[Opening INPUT MATERIAL section]
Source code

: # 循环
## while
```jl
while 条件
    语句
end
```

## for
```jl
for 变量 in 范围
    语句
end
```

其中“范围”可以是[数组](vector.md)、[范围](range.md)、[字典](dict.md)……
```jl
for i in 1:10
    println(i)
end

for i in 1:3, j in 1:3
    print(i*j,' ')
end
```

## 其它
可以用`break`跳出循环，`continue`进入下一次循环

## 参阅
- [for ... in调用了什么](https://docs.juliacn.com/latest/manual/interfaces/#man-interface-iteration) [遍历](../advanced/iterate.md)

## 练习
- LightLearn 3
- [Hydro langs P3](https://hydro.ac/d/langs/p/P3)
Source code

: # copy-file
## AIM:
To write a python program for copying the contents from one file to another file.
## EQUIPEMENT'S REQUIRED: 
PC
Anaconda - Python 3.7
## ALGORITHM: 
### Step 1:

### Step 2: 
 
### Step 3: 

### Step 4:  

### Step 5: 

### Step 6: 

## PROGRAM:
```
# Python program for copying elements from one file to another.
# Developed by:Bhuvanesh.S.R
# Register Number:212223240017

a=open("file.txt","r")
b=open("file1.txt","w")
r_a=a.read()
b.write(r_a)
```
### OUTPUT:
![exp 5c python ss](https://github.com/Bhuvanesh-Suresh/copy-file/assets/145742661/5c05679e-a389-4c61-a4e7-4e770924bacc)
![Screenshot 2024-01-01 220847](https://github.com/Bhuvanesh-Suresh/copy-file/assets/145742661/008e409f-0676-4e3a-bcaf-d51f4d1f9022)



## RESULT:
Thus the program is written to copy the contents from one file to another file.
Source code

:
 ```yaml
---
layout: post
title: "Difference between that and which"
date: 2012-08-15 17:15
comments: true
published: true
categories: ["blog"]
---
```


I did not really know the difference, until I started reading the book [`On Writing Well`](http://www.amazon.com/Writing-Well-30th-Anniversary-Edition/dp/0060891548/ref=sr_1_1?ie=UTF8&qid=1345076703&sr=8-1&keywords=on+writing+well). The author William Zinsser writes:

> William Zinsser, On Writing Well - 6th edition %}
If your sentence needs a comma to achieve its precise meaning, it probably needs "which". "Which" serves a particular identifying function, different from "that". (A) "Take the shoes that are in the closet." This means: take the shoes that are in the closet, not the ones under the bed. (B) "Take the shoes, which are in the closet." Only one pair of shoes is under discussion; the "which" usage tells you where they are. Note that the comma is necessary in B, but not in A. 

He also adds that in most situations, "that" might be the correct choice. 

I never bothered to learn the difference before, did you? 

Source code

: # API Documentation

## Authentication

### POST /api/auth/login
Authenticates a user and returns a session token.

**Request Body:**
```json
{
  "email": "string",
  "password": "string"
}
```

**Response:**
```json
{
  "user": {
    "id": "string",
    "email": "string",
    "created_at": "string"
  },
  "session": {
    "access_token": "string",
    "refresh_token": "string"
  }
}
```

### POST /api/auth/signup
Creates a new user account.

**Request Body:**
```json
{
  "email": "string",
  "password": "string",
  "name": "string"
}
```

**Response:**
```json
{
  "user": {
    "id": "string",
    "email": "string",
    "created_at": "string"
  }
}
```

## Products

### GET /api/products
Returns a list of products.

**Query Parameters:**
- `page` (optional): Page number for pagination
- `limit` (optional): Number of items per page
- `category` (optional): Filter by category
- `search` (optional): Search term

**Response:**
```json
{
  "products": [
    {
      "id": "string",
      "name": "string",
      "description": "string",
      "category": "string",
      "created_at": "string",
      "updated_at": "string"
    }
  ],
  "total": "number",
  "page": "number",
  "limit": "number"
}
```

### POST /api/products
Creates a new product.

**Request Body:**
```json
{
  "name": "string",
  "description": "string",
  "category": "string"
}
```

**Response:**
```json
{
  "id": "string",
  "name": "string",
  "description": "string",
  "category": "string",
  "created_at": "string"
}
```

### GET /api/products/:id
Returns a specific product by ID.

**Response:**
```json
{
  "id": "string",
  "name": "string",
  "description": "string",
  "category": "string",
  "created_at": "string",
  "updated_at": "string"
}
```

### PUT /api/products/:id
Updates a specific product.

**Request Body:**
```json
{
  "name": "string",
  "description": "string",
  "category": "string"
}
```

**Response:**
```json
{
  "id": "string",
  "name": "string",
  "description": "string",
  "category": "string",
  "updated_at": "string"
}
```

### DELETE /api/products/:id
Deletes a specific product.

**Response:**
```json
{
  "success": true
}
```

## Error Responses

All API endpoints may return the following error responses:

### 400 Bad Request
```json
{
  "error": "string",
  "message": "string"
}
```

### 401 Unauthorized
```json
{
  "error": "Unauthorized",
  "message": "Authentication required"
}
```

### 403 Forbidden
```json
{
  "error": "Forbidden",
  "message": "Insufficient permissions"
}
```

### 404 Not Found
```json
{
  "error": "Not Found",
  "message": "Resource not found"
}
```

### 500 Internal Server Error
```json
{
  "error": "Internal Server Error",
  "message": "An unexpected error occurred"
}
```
[Closing INPUT MATERIAL section]
List all lines from the entries that include the word "Authentication".

## Authentication
  "message": "Authentication required"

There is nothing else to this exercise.